The darkness of space was cold and silent. Only distant planets and stars dotted the blackness. There was utterly nothing.
Then there was movement. Not much, but just a shudder of the surrounding space. A shiver within the area, as if something was trying to cut a hole in the black curtain. Then the stars shuddered and disappeared, the blackness faded to a soft white, and a large object emerged out of the opening. Suddenly, as if nothing had happened at all, space returned to normal. It was black and cold and silent again.
But this time it was not alone.
There, silent and sleek, laid a ship. It was an uncommon-looking piece of machinery, but had similar qualities of the old Empire’s destroyers. Yet it was iron black with tiny white lights blinking around the top and bottom. It was as large as a Calamarian battle cruiser, but shaped more as a geometric diamond. On each of the ship’s four points, there stood a diamond-shaped dome that served as the shield generator. And at the very middle of the ship, balancing like a second appendage upon four spikes, rested the hexagonal-shaped control bridge. Inside the bridge and working vigorously were male humans in grey uniforms, each at their own specific station.
And there at the very front of the bridge, staring out the large view port, was a tall man in black with a long flowing silver cape. He was young, muscular, and very handsome. His ivory-colored skin contrasted starkly against his satin black uniform, his sharply-cut silver hair glistened above his face, and his eyes twinkled mysteriously like the stars far, far away.
His eyes were the most appealing and unique features: they were a clear ocean blue with emerald rays shooting from the pupil. But the most odd feature was the black diamond-shaped scar that seemed engraved on his left eye.

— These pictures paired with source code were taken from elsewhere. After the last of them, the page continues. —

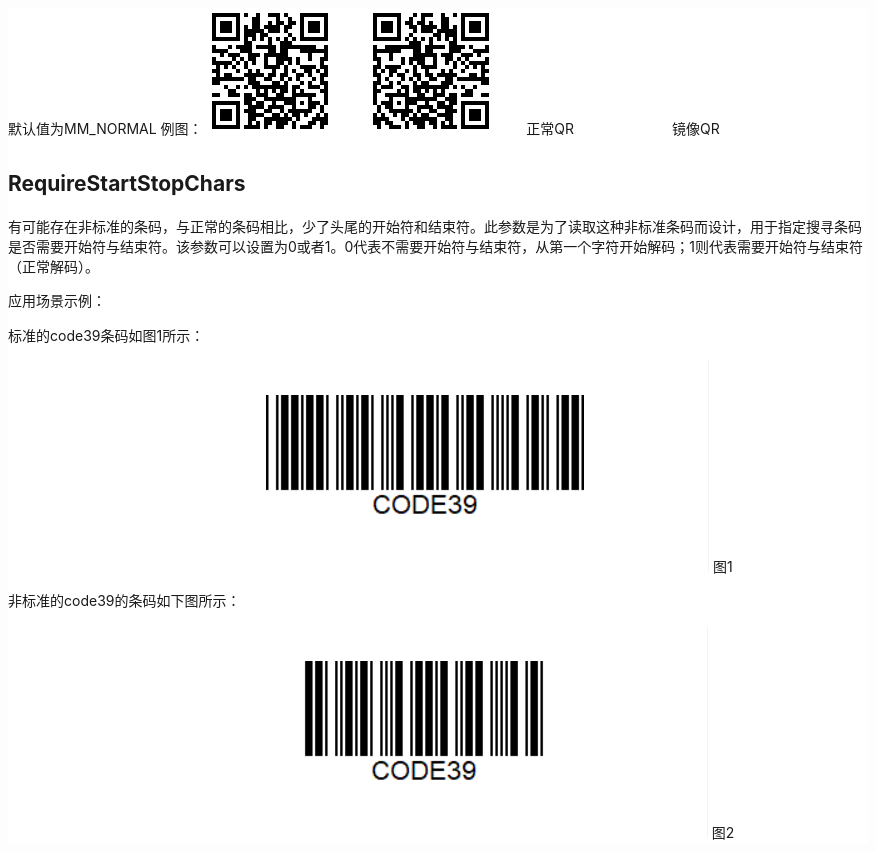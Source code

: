默认值为MM_NORMAL
例图：
![Alt text](./standardQR1.png)  &emsp;&emsp; ![Alt text](./standardQR.png)
 &emsp;&emsp;正常QR&emsp;&emsp;&emsp;&emsp;&emsp;&emsp;&emsp;镜像QR



RequireStartStopChars
---------------------

有可能存在非标准的条码，与正常的条码相比，少了头尾的开始符和结束符。此参数是为了读取这种非标准条码而设计，用于指定搜寻条码是否需要开始符与结束符。该参数可以设置为0或者1。0代表不需要开始符与结束符，从第一个字符开始解码；1则代表需要开始符与结束符（正常解码）。

应用场景示例：

标准的code39条码如图1所示：
<center>

![Alt text](./e68213ccb754b2be594d664065e22325.png)
图1
</center>


非标准的code39的条码如下图所示：
<center>

![Alt text](./d05d830224d227c69dbe95c6ef51efdc.png)
图2
</center>
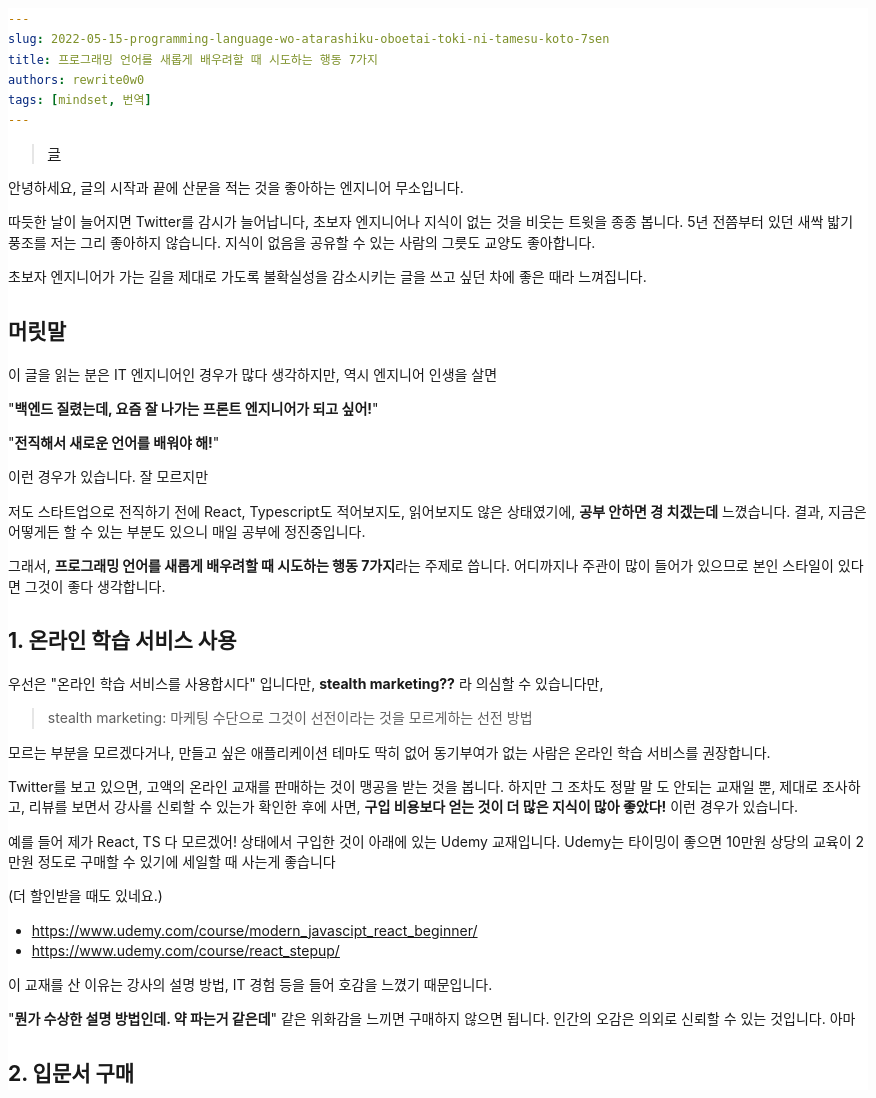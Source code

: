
 ```yaml
---
slug: 2022-05-15-programming-language-wo-atarashiku-oboetai-toki-ni-tamesu-koto-7sen
title: 프로그래밍 언어를 새롭게 배우려할 때 시도하는 행동 7가지
authors: rewrite0w0
tags: [mindset, 번역]
---
```


> [글](https://qiita.com/muson0110/items/ae891dd630bc129960a1)

안녕하세요, 글의 시작과 끝에 산문을 적는 것을 좋아하는 엔지니어 무소입니다.

따듯한 날이 늘어지면 Twitter를 감시가 늘어납니다, 초보자 엔지니어나 지식이 없는 것을 비웃는 트윗을 종종 봅니다. 5년 전쯤부터 있던 새싹 밟기 풍조를 저는 그리 좋아하지 않습니다. 지식이 없음을 공유할 수 있는 사람의 그릇도 교양도 좋아합니다.

초보자 엔지니어가 가는 길을 제대로 가도록 불확실성을 감소시키는 글을 쓰고 싶던 차에 좋은 때라 느껴집니다.

## 머릿말

이 글을 읽는 분은 IT 엔지니어인 경우가 많다 생각하지만, 역시 엔지니어 인생을 살면

"**백엔드 질렸는데, 요즘 잘 나가는 프론트 엔지니어가 되고 싶어!**"

"**전직해서 새로운 언어를 배워야 해!**"

이런 경우가 있습니다. 잘 모르지만

저도 스타트업으로 전직하기 전에 React, Typescript도 적어보지도, 읽어보지도 않은 상태였기에, **공부 안하면 경 치겠는데** 느꼈습니다. 결과, 지금은 어떻게든 할 수 있는 부분도 있으니 매일 공부에 정진중입니다.

그래서, **프로그래밍 언어를 새롭게 배우려할 때 시도하는 행동 7가지**라는 주제로 씁니다. 어디까지나 주관이 많이 들어가 있으므로 본인 스타일이 있다면 그것이 좋다 생각합니다.

## 1. 온라인 학습 서비스 사용

우선은 "온라인 학습 서비스를 사용합시다" 입니다만, **stealth marketing??** 라 의심할 수 있습니다만,

> stealth marketing: 마케팅 수단으로 그것이 선전이라는 것을 모르게하는 선전 방법

모르는 부분을 모르겠다거나, 만들고 싶은 애플리케이션 테마도 딱히 없어 동기부여가 없는 사람은 온라인 학습 서비스를 권장합니다.

Twitter를 보고 있으면, 고액의 온라인 교재를 판매하는 것이 맹공을 받는 것을 봅니다. 하지만 그 조차도 정말 말 도 안되는 교재일 뿐, 제대로 조사하고, 리뷰를 보면서 강사를 신뢰할 수 있는가 확인한 후에 사면, **구입 비용보다 얻는 것이 더 많은 지식이 많아 좋았다!** 이런 경우가 있습니다.

예를 들어 제가 React, TS 다 모르겠어! 상태에서 구입한 것이 아래에 있는 Udemy 교재입니다. Udemy는 타이밍이 좋으면 10만원 상당의 교육이 2만원 정도로 구매할 수 있기에 세일할 때 사는게 좋습니다

(더 할인받을 때도 있네요.)

- https://www.udemy.com/course/modern_javascipt_react_beginner/
- https://www.udemy.com/course/react_stepup/

이 교재를 산 이유는 강사의 설명 방법, IT 경험 등을 들어 호감을 느꼈기 때문입니다.

"**뭔가 수상한 설명 방법인데. 약 파는거 같은데**" 같은 위화감을 느끼면 구매하지 않으면 됩니다. 인간의 오감은 의외로 신뢰할 수 있는 것입니다. 아마

## 2. 입문서 구매
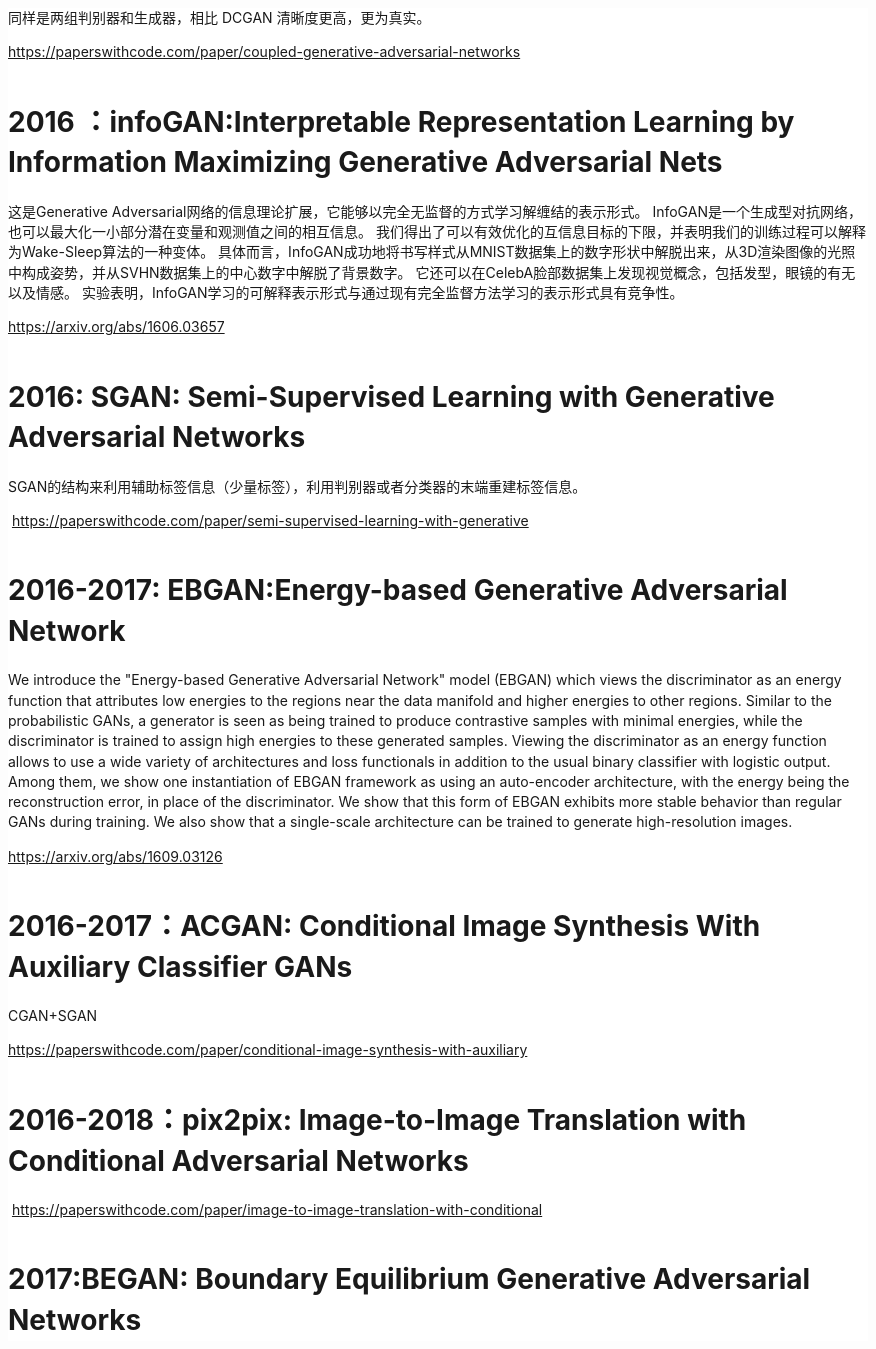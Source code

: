 同样是两组判别器和生成器，相比 DCGAN 清晰度更高，更为真实。

https://paperswithcode.com/paper/coupled-generative-adversarial-networks

# 2016 ：infoGAN:Interpretable Representation Learning by Information Maximizing Generative Adversarial Nets

这是Generative Adversarial网络的信息理论扩展，它能够以完全无监督的方式学习解缠结的表示形式。 InfoGAN是一个生成型对抗网络，也可以最大化一小部分潜在变量和观测值之间的相互信息。 我们得出了可以有效优化的互信息目标的下限，并表明我们的训练过程可以解释为Wake-Sleep算法的一种变体。 具体而言，InfoGAN成功地将书写样式从MNIST数据集上的数字形状中解脱出来，从3D渲染图像的光照中构成姿势，并从SVHN数据集上的中心数字中解脱了背景数字。 它还可以在CelebA脸部数据集上发现视觉概念，包括发型，眼镜的有无以及情感。 实验表明，InfoGAN学习的可解释表示形式与通过现有完全监督方法学习的表示形式具有竞争性。

https://arxiv.org/abs/1606.03657

# 2016: SGAN: Semi-Supervised Learning with Generative Adversarial Networks

​     SGAN的结构来利用辅助标签信息（少量标签），利用判别器或者分类器的末端重建标签信息。

​    https://paperswithcode.com/paper/semi-supervised-learning-with-generative

# 2016-2017: EBGAN:Energy-based Generative Adversarial Network

We introduce the "Energy-based Generative Adversarial Network" model (EBGAN) which views the discriminator as an energy function that attributes low energies to the regions near the data manifold and higher energies to other regions. Similar to the probabilistic GANs, a generator is seen as being trained to produce contrastive samples with minimal energies, while the discriminator is trained to assign high energies to these generated samples. Viewing the discriminator as an energy function allows to use a wide variety of architectures and loss functionals in addition to the usual binary classifier with logistic output. Among them, we show one instantiation of EBGAN framework as using an auto-encoder architecture, with the energy being the reconstruction error, in place of the discriminator. We show that this form of EBGAN exhibits more stable behavior than regular GANs during training. We also show that a single-scale architecture can be trained to generate high-resolution images.

https://arxiv.org/abs/1609.03126

# 2016-2017：ACGAN: Conditional Image Synthesis With Auxiliary Classifier GANs

CGAN+SGAN

https://paperswithcode.com/paper/conditional-image-synthesis-with-auxiliary

# 2016-2018：pix2pix: Image-to-Image Translation with Conditional Adversarial Networks

​    https://paperswithcode.com/paper/image-to-image-translation-with-conditional

# 2017:BEGAN: Boundary Equilibrium Generative Adversarial Networks
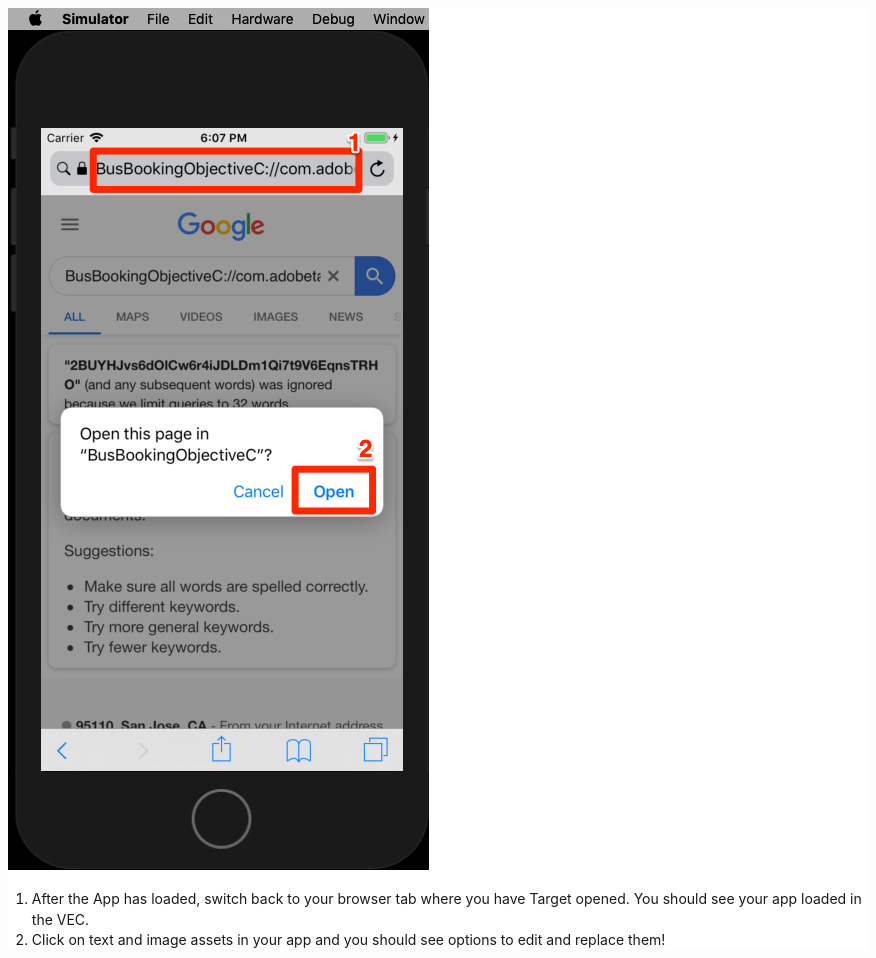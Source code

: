    ![Paste the URL into Safari](images/ios/objective-c/mobile-targetvec-pasteURL.png)

1. After the App has loaded, switch back to your browser tab where you have Target opened. You should see your app loaded in the VEC.
1. Click on text and image assets in your app and you should see options to edit and replace them!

The mysterious man, though only in his early twenties, appeared strong, wise, and experienced. He was a man of great power. But he was also a man of great evil.
His ivory hands trailed down his satin uniform, taking note of the smoothness of the material, then his hands stopped at his sternum. A right finger touched the jewel, or crystal, that hung there. The stone hung on a thick gold chain and at the end of it, three sharp prongs clasped the crystal in between. He never removed the charm; it was his comfort, or protection.
His crew also took note of the charm and was puzzled at first that their admiral would wear such jewelry. Then, realizing the jewel never left him, they assumed it was an inheritance or way of expression, for the admiral rarely expressed any true feelings in the first place.
Another older man, probably the oldest man on the ship, stalked across the bridge toward the admiral. He was much shorter, had grey hair and beard, an aged face, and pale brown eyes. Micael Jorn was the only high-ranking former-Imperial in the Crystallite fleet. He and a numerous amount of male soldiers were, in a sense, kidnaped during the war between the Empire and the Rebellion. They were taken deep into the Unknown Regions, reinstated into a new military and trained on a mysterious moon to work for an entirely new empire. They were slaves to their masters, but decidedly accepted their fate because escape was impossible. Ultimately the former Imperials grew loyal to the Crystallite Regime and, to this day, called themselves Krystallials. They were used as the Regime’s warship bridge crew and ground troops trained only for special missions. Jorn was the only member with the most knowledge about the outside galaxy and was pulled out to be a type of advisor for the admiral. And so, was immediately promoted to Captain of the warship Diamond Denominator.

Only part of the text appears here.